5* is your KEY. Especially if you are in the middle of a surge zone. ALWAYS avoid those. 

Only two people have 5* and only one of them is new to the platform. The ONLY others that have 5* are DRIVERS sitting in the middle of the surge zone with you attempting to thin the herd by sending you a ghost ping away from where the hot spot is. They add to the surge by opening the app. They add to demand by removing you from the equation and then cancel on you just before you arrive with a shiny new POOL request even further away before you can log off.

Screw other drivers while you still can. It's the new SURGE!!!

But by all means...If you are going to use your LYFT rider account, remember that it shows me your DRIVER profile picture. 

I guess if people won't collectively log off on their own other drivers will be more than willing to do it for them.

The requests you want to accept in that situation is the one with an odd number for a rating. Something like 4.76*. That means they're not a rookie. They've earned those stripes. And they will expect that there is going to be a wait if it's surging like that. I would have accepted that second ping and then called them. If they don't answer. Try once more. If no answer cancel. IF they answer just let them know what they already know and make sure they will wait for you. Those that answer are grateful because they are usually desperate.


----------



## jfinks (Nov 24, 2016)

Yes I should have accepted the 2nd one in hindsight. I ended up just staying offline and went home. I about called it a night, but I logged back on and ended up going out for the rest of the night. I was kind of pissed that I drove right through that surge and didn't get one hit, but you know I am kind of glad cause that is a crack head part of town and really don't want to work there much anyway. 

We don't have pool in KC. I agree on avoiding 5*, I do that especially if the ping is in a sketchy part of town. That 5* in my picture can be a pretty sketchy part of KC, I rarely end up there or go there at all. I have no idea what Uber was thinking in pairing me up with that rider, it was dumb and makes me know that their programmers are flunkies at best. The 4.76 2.1 surge was in a KC hot spot for the night, a beer fest lol. One of the reasons why I didn't accept it, I wasn't in the mood for beer'd up a holes at that point.


----------



## CvilleUber (Aug 29, 2016)

jfinks said:


> Follow me on Saturday night. I am the blue blip starting at the bottom of a 4xplus surge on the right. I drove right up the middle of it. Then I get to the top and get an almost 18 mile away non surge ping clear on the other side of KC. Any youtube makers feel free to use this image to call out Uber on my behalf as being the biggest loser ran company there is.

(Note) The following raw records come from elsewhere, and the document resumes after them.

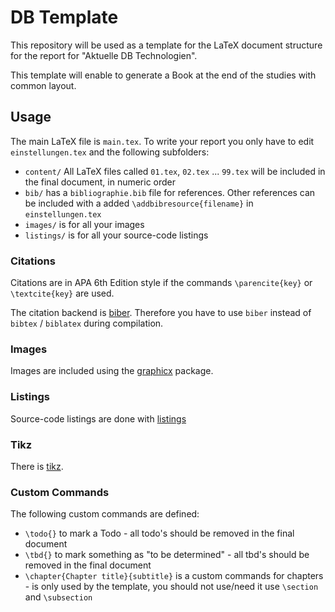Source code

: # DB Template

This repository will be used as a template for the LaTeX document structure for the report for "Aktuelle DB Technologien".

This template will enable to generate a Book at the end of the studies with common layout.

## Usage

The main LaTeX file is `main.tex`.
To write your report you only have to edit `einstellungen.tex` and the following subfolders:

* `content/` All LaTeX files called `01.tex`, `02.tex` ... `99.tex` will be included in the final document, in numeric order
* `bib/` has a `bibliographie.bib` file for references. Other references can be included with a added `\addbibresource{filename}` in `einstellungen.tex`
* `images/` is for all your images
* `listings/` is for all your source-code listings

### Citations

Citations are in APA 6th Edition style if the commands `\parencite{key}` or  `\textcite{key}` are used.

The citation backend is [biber](https://ctan.org/pkg/biber?lang=en).
Therefore you have to use `biber` instead of `bibtex` / `biblatex` during compilation.

### Images

Images are included using the [graphicx](https://ctan.org/pkg/graphicx) package.

### Listings

Source-code listings are done with [listings](https://ctan.org/pkg/listings)

### Tikz

There is [tikz](https://www.ctan.org/pkg/pgf).

### Custom Commands

The following custom commands are defined:

* `\todo{}` to mark a Todo - all todo's should be removed in the final document
* `\tbd{}` to mark something as "to be determined" - all tbd's should be removed in the final document
* `\chapter{Chapter title}{subtitle}` is a custom commands for chapters - is only used by the template, you should not use/need it use `\section` and `\subsection`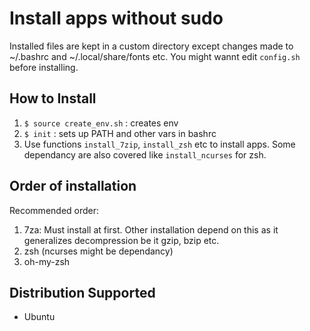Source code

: # Install apps without sudo

Installed files are kept in a custom directory except changes made to ~/.bashrc and ~/.local/share/fonts etc.
You might wannt edit `config.sh` before installing.

## How to Install

1. `$ source create_env.sh` : creates env
1. `$ init` : sets up PATH and other vars in bashrc
1. Use functions `install_7zip`, `install_zsh` etc to install apps. Some dependancy are also covered like `install_ncurses` for zsh.

## Order of installation
Recommended order:

1. 7za: Must install at first. Other installation depend on this as it generalizes decompression be it gzip, bzip etc.
1. zsh (ncurses might be dependancy)
1. oh-my-zsh


## Distribution Supported
* Ubuntu
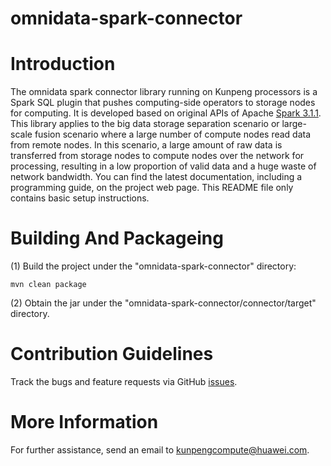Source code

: # omnidata-spark-connector



Introduction
============

The omnidata spark connector library running on Kunpeng processors is a Spark SQL plugin that pushes computing-side operators to storage nodes for computing. It is developed based on original APIs of Apache [Spark 3.1.1](https://github.com/apache/spark/tree/v3.1.1). This library applies to the big data storage separation scenario or large-scale fusion scenario where a large number of compute nodes read data from remote nodes. In this scenario, a large amount of raw data is transferred from storage nodes to compute nodes over the network for processing, resulting in a low proportion of valid data and a huge waste of network bandwidth. You can find the latest documentation, including a programming guide, on the project web page. This README file only contains basic setup instructions.


Building And Packageing
====================

(1) Build the project under the "omnidata-spark-connector" directory:

    mvn clean package

(2) Obtain the jar under the "omnidata-spark-connector/connector/target" directory.

Contribution Guidelines
========

Track the bugs and feature requests via GitHub [issues](https://github.com/kunpengcompute/omnidata-spark-connector/issues).

More Information
========

For further assistance, send an email to kunpengcompute@huawei.com.
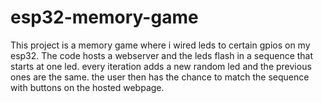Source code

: # esp32-memory-game
This project is a memory game where i wired leds to certain gpios on my esp32. The code hosts a webserver and the leds flash in a sequence that starts at one led. every iteration adds a new random led and the previous ones are the same. the user then has the chance to match the sequence with buttons on the hosted webpage.

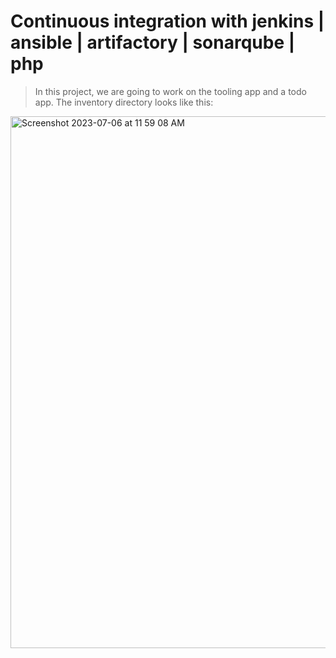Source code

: # Continuous integration with jenkins | ansible | artifactory | sonarqube | php

> In this project, we are going to work on the tooling app and a todo app. The inventory directory looks like this:

<img width="851" alt="Screenshot 2023-07-06 at 11 59 08 AM" src="https://github.com/JendyJasper/Darey.io-Devops/assets/29708657/49954ce6-d43c-46cd-83c5-d238cf24daac">
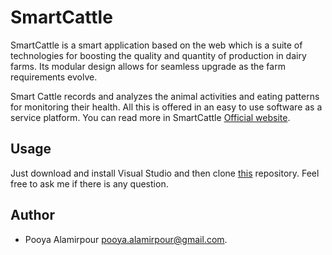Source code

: # SmartCattle
SmartCattle is a smart application based on the web which is a suite of technologies for boosting the quality and quantity of production in dairy farms. Its modular design allows for seamless upgrade as the farm requirements evolve.

Smart Cattle records and analyzes the animal activities and eating patterns for monitoring their health. All this is offered in an easy to use software as a service platform. You can read more in SmartCattle [Official website](http://smartcattle.net/).

## Usage
Just download and install Visual Studio and then clone [this](https://github.com/PooyaAlamirpour/SmartCattle) repository. Feel free to ask me if there is any question.

## Author
- Pooya Alamirpour [pooya.alamirpour@gmail.com](pooya.alamirpour@gmail.com).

Why are we blaming Uber? The number of riders willing to pay surge prices is tiny. You got a request from 18 miles away because no other driver wanted it. Hell, the rider has probably been waiting 10 minutes to find a driver to take the ride (probably before the surge even started in his area).

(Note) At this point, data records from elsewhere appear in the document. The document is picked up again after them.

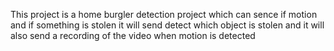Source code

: This project is a home burgler detection project which can sence if motion and if something is stolen it will send detect which object is stolen and it will also send a recording of the video when motion is detected
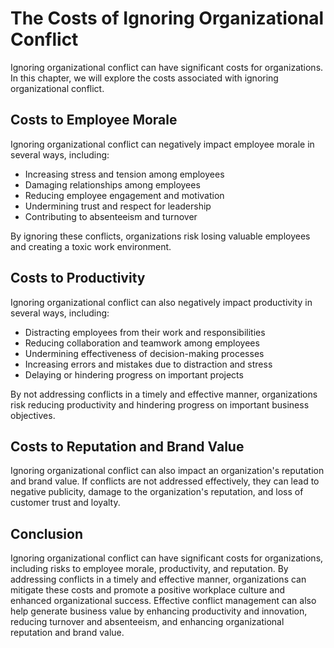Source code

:# The Costs of Ignoring Organizational Conflict

Ignoring organizational conflict can have significant costs for organizations. In this chapter, we will explore the costs associated with ignoring organizational conflict.

Costs to Employee Morale
------------------------

Ignoring organizational conflict can negatively impact employee morale in several ways, including:

* Increasing stress and tension among employees
* Damaging relationships among employees
* Reducing employee engagement and motivation
* Undermining trust and respect for leadership
* Contributing to absenteeism and turnover

By ignoring these conflicts, organizations risk losing valuable employees and creating a toxic work environment.

Costs to Productivity
---------------------

Ignoring organizational conflict can also negatively impact productivity in several ways, including:

* Distracting employees from their work and responsibilities
* Reducing collaboration and teamwork among employees
* Undermining effectiveness of decision-making processes
* Increasing errors and mistakes due to distraction and stress
* Delaying or hindering progress on important projects

By not addressing conflicts in a timely and effective manner, organizations risk reducing productivity and hindering progress on important business objectives.

Costs to Reputation and Brand Value
-----------------------------------

Ignoring organizational conflict can also impact an organization's reputation and brand value. If conflicts are not addressed effectively, they can lead to negative publicity, damage to the organization's reputation, and loss of customer trust and loyalty.

Conclusion
----------

Ignoring organizational conflict can have significant costs for organizations, including risks to employee morale, productivity, and reputation. By addressing conflicts in a timely and effective manner, organizations can mitigate these costs and promote a positive workplace culture and enhanced organizational success. Effective conflict management can also help generate business value by enhancing productivity and innovation, reducing turnover and absenteeism, and enhancing organizational reputation and brand value.

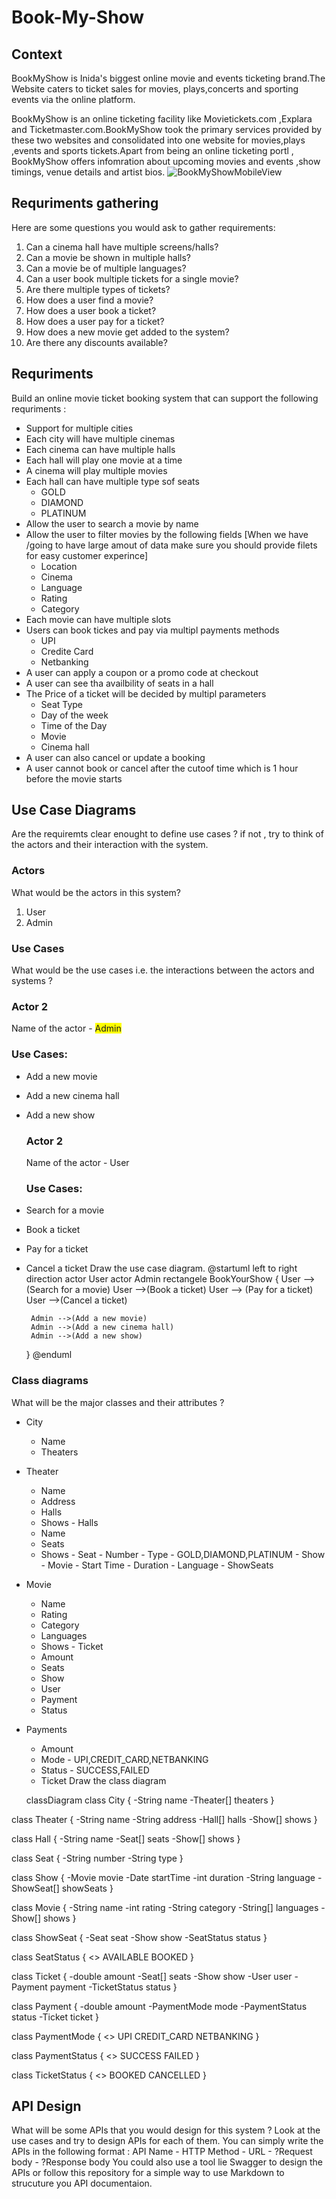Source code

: # Book-My-Show
## Context
BookMyShow is Inida's biggest online movie and events ticketing brand.The Website caters to ticket sales for movies, plays,concerts and sporting events via the online platform.

BookMyShow is an online ticketing facility like Movietickets.com ,Explara and Ticketmaster.com.BookMyShow took the primary services provided by these two websites and consolidated into one website for movies,plays ,events and sports tickets.Apart from being an online ticketing portl , BookMyShow offers infomration about upcoming movies and events ,show timings, venue details and artist bios.
![BookMyShowMobileView](https://github.com/kranthikumar786/Book-My-Show/blob/main/Images/BookMyShow.jpg)

## Requriments gathering
 Here are some questions you would ask to gather requirements:
 
1. Can a cinema hall have multiple screens/halls?
2. Can a movie be shown in multiple halls?
3. Can a movie be of multiple languages?
4. Can a user book multiple tickets for a single movie?
5. Are there multiple types of tickets?
6. How does a user find a movie?
7. How does a user book a ticket?
8. How does a user pay for a ticket?
9. How does a new movie get added to the system?
10. Are there any discounts available?
## Requriments 
 Build an online movie ticket booking system that can support the following requriments :
  - Support for multiple cities
  - Each city will have multiple cinemas
  - Each cinema can have multiple halls
  - Each hall will play one movie at a time
  - A cinema will play multiple movies
  - Each hall can have multiple type sof seats
     - GOLD
     - DIAMOND
     - PLATINUM
   - Allow the user to search a movie by name
   - Allow the user to filter movies by the following fields [When we have /going to have large amout of data make sure you should provide filets for easy customer experince]
      - Location
      - Cinema
      - Language
      - Rating
      - Category
  - Each movie can have multiple slots
  - Users can book tickes and pay via multipl payments methods
      - UPI
      - Credite Card
      - Netbanking
  - A user can apply a coupon or a promo code at checkout
  - A user can see tha availbility of seats in a hall
  - The Price of a ticket will be decided by multipl parameters
     - Seat Type
     - Day of the week
     - Time of the Day
     - Movie
     - Cinema hall
  - A user can also cancel or update a booking
  - A user cannot book or cancel after the cutoof time which is 1 hour before the movie starts
## Use Case Diagrams
 Are the requiremts clear enought to define use cases ? if not , try to think of the actors and their interaction with the system.
 ### Actors
What would be the actors in this system?
1. User
2. Admin
  ### Use Cases 
   What would be the use cases i.e. the interactions between the actors and systems ?
   ### Actor 2
   Name of the actor - <span style="background-color: yellow;">Admin</span>
   ### Use Cases:

- Add a new movie
- Add a new cinema hall
- Add a new show

   ### Actor 2
   Name of the actor - User
   ### Use Cases:

- Search for a movie
- Book a ticket
- Pay for a ticket
- Cancel a ticket
  Draw the use case diagram.
   @startuml
   left to right direction
   actor User 
   actor Admin
     rectangele BookYourShow {
       User --> (Search for a movie)
       User -->(Book a ticket)
       User --> (Pay for a ticket)
       User -->(Cancel a ticket)

       Admin -->(Add a new movie)
       Admin -->(Add a new cinema hall)
       Admin -->(Add a new show)
       
     }
    @enduml
 ### Class diagrams
  What will be the major classes and their attributes ?
   - City
       - Name
       - Theaters
   - Theater
        - Name
        - Address
        - Halls
        - Shows
    - Halls
        - Name
        - Seats
        - Shows
    - Seat 
         - Number
         - Type - GOLD,DIAMOND,PLATINUM
    - Show
         - Movie
         - Start Time
         - Duration
         - Language
         - ShowSeats
   - Movie
       - Name
       - Rating
       - Category
       - Languages
       - Shows
    - Ticket
       - Amount
       - Seats
       - Show
       - User
       - Payment
       - Status
   - Payments
       - Amount
       - Mode - UPI,CREDIT_CARD,NETBANKING
       - Status - SUCCESS,FAILED
       - Ticket
   Draw the class diagram 
             
        classDiagram
  class City {
    -String name
    -Theater[] theaters
  }

  class Theater {
    -String name
    -String address
    -Hall[] halls
    -Show[] shows
  }

  class Hall {
    -String name
    -Seat[] seats
    -Show[] shows
  }

  class Seat {
    -String number
    -String type
  }

  class Show {
    -Movie movie
    -Date startTime
    -int duration
    -String language
    -ShowSeat[] showSeats
  }

  class Movie {
    -String name
    -int rating
    -String category
    -String[] languages
    -Show[] shows
  }

  class ShowSeat {
    -Seat seat
    -Show show
    -SeatStatus status
  }

  class SeatStatus {
    <<enumeration>>
    AVAILABLE
    BOOKED
  }

  class Ticket {
    -double amount
    -Seat[] seats
    -Show show
    -User user
    -Payment payment
    -TicketStatus status
  }

  class Payment {
    -double amount
    -PaymentMode mode
    -PaymentStatus status
    -Ticket ticket
  }

  class PaymentMode {
    <<enumeration>>
    UPI
    CREDIT_CARD
    NETBANKING
  }

  class PaymentStatus {
    <<enumeration>>
    SUCCESS
    FAILED
  }

  class TicketStatus {
    <<enumeration>>
    BOOKED
    CANCELLED
  }

## API Design
 What will be some APIs that you would design for this system ?
 Look at the use cases and try to design APIs for each of them.
  You can simply write the APIs in the following format : API Name - HTTP Method - URL - ?Request body - ?Response body
You could also use a tool lie Swagger to design the APIs or follow this repository for a simple way to use Markdown to strucuture you API documentaion.

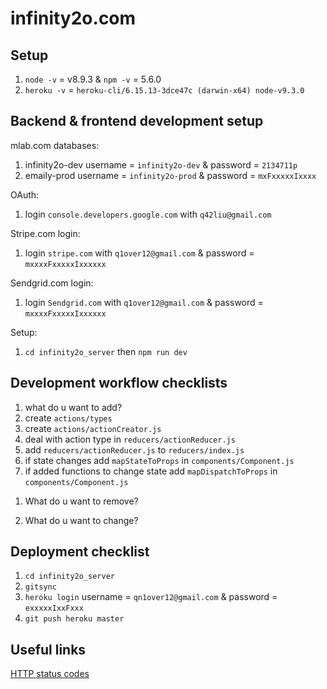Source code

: # infinity2o.com

## Setup

1. `node -v` = v8.9.3 & `npm -v` = 5.6.0
2. `heroku -v` = `heroku-cli/6.15.13-3dce47c (darwin-x64) node-v9.3.0`

## Backend & frontend development setup

mlab.com databases:

1. infinity2o-dev username = `infinity2o-dev` & password = `2134711p`
2. emaily-prod username = `infinity2o-prod` & password = `mxFxxxxxIxxxx`

OAuth:

1. login `console.developers.google.com` with `q42liu@gmail.com`

Stripe.com login:

1. login `stripe.com` with `q1over12@gmail.com` & password = `mxxxxFxxxxxIxxxxxx`

Sendgrid.com login:

1. login `Sendgrid.com` with `q1over12@gmail.com` & password = `mxxxxFxxxxxIxxxxxx`

Setup:

1. `cd infinity2o_server` then `npm run dev`

## Development workflow checklists

1. what do u want to add?
2. create `actions/types`
3. create `actions/actionCreator.js`
4. deal with action type in `reducers/actionReducer.js`
5. add `reducers/actionReducer.js` to `reducers/index.js`
6. if state changes add `mapStateToProps` in `components/Component.js`
7. if added functions to change state add `mapDispatchToProps` in `components/Component.js`

1) What do u want to remove?

1) What do u want to change?

## Deployment checklist

1. `cd infinity2o_server`
2. `gitsync`
3. `heroku login` username = `qn1over12@gmail.com` & password = `exxxxxIxxFxxx`
4. `git push heroku master`

## Useful links

[HTTP status codes](https://www.w3.org/Protocols/rfc2616/rfc2616-sec10.html)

The drivers are the one who request rides... and I for one, would not be requesting a ride in a surge - I would wait it out 99% of the time unless something catastrophic is going on.


----------



## jfinks (Nov 24, 2016)

That's why drivers have to be disciplined and not take any riders after the surge has dissipated.


----------



## wb6vpm (Mar 27, 2016)

CvilleUber said:


> Why are we blaming Uber? The number of riders willing to pay surge prices is tiny. You got a request from 18 miles away because no other driver wanted it. Hell, the rider has probably been waiting 10 minutes to find a driver to take the ride (probably before the surge even started in his area).
> 
> The drivers are the one who request rides... and I for one, would not be requesting a ride in a surge - I would wait it out 99% of the time unless something catastrophic is going on.

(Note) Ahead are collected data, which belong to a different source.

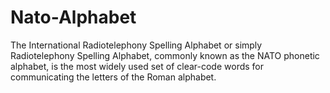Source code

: # Nato-Alphabet
The International Radiotelephony Spelling Alphabet or simply Radiotelephony Spelling Alphabet, commonly known as the NATO phonetic alphabet, is the most widely used set of clear-code words for communicating the letters of the Roman alphabet.
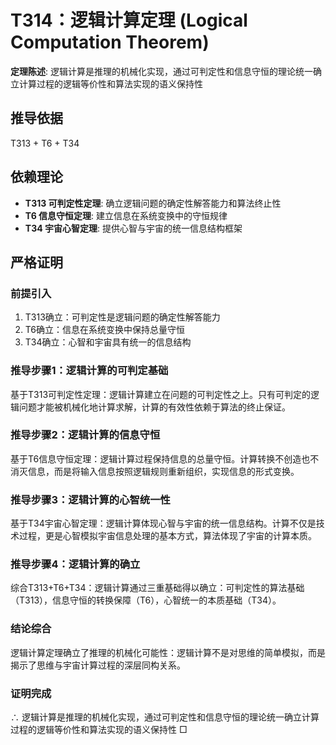 # T314：逻辑计算定理 (Logical Computation Theorem)

**定理陈述**: 逻辑计算是推理的机械化实现，通过可判定性和信息守恒的理论统一确立计算过程的逻辑等价性和算法实现的语义保持性

## 推导依据
T313 + T6 + T34

## 依赖理论
- **T313 可判定性定理**: 确立逻辑问题的确定性解答能力和算法终止性
- **T6 信息守恒定理**: 建立信息在系统变换中的守恒规律
- **T34 宇宙心智定理**: 提供心智与宇宙的统一信息结构框架

## 严格证明

### 前提引入
1. T313确立：可判定性是逻辑问题的确定性解答能力
2. T6确立：信息在系统变换中保持总量守恒
3. T34确立：心智和宇宙具有统一的信息结构

### 推导步骤1：逻辑计算的可判定基础
基于T313可判定性定理：逻辑计算建立在问题的可判定性之上。只有可判定的逻辑问题才能被机械化地计算求解，计算的有效性依赖于算法的终止保证。

### 推导步骤2：逻辑计算的信息守恒
基于T6信息守恒定理：逻辑计算过程保持信息的总量守恒。计算转换不创造也不消灭信息，而是将输入信息按照逻辑规则重新组织，实现信息的形式变换。

### 推导步骤3：逻辑计算的心智统一性
基于T34宇宙心智定理：逻辑计算体现心智与宇宙的统一信息结构。计算不仅是技术过程，更是心智模拟宇宙信息处理的基本方式，算法体现了宇宙的计算本质。

### 推导步骤4：逻辑计算的确立
综合T313+T6+T34：逻辑计算通过三重基础得以确立：可判定性的算法基础（T313），信息守恒的转换保障（T6），心智统一的本质基础（T34）。

### 结论综合
逻辑计算定理确立了推理的机械化可能性：逻辑计算不是对思维的简单模拟，而是揭示了思维与宇宙计算过程的深层同构关系。

### 证明完成
∴ 逻辑计算是推理的机械化实现，通过可判定性和信息守恒的理论统一确立计算过程的逻辑等价性和算法实现的语义保持性 □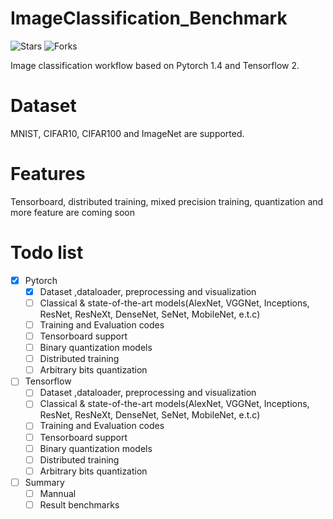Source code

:# ImageClassification_Benchmark
![Stars](https://img.shields.io/github/stars/AlvinIsonomia/ImageClassification_Benchmark)
![Forks](https://img.shields.io/github/forks/AlvinIsonomia/ImageClassification_Benchmark)

Image classification workflow based on Pytorch 1.4 and Tensorflow 2.

# Dataset
MNIST, CIFAR10, CIFAR100 and ImageNet are supported.

# Features
Tensorboard, distributed training, mixed precision training, quantization and more feature are coming soon

# Todo list
- [x] Pytorch
    - [x] Dataset ,dataloader, preprocessing and visualization
    - [ ] Classical & state-of-the-art models(AlexNet, VGGNet, Inceptions, ResNet, ResNeXt, DenseNet, SeNet, MobileNet, e.t.c)
    - [ ] Training and Evaluation codes
    - [ ] Tensorboard support
    - [ ] Binary quantization models
    - [ ] Distributed training
    - [ ] Arbitrary bits quantization
- [ ] Tensorflow
    - [ ] Dataset ,dataloader, preprocessing and visualization
    - [ ] Classical & state-of-the-art models(AlexNet, VGGNet, Inceptions, ResNet, ResNeXt, DenseNet, SeNet, MobileNet, e.t.c)
    - [ ] Training and Evaluation codes
    - [ ] Tensorboard support
    - [ ] Binary quantization models
    - [ ] Distributed training
    - [ ] Arbitrary bits quantization
- [ ] Summary
    - [ ] Mannual
    - [ ] Result benchmarks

Except that if the surge were real, shouldn't the driver in the MIDDLE of the heatmap be getting requests from inside the hotzone? I've seen this myself too many times to even count... I'll be right in the middle of a 3+ surge, get no pings for 5+ minutes, yet map keeps updating saying that surge is still going, and I'll get a ping way outside of the surge area.

I'm not buying what Uber is trying to sell me anymore, I've seen the fake surge maps too often...


----------



## CvilleUber (Aug 29, 2016)

Seriously, think about what I just wrote. If *I* am in the middle of that zone, *I* am going to wait the surge out. Most Uber riders have figured this out. 

The pings outside are the ones actually requesting rides. It's not Uber screwing anybody with surges - it's riders working the system to their favor - just like the drivers.


----------



## jfinks (Nov 24, 2016)

Yep pretty much, and the system looks at app activity and not just requests.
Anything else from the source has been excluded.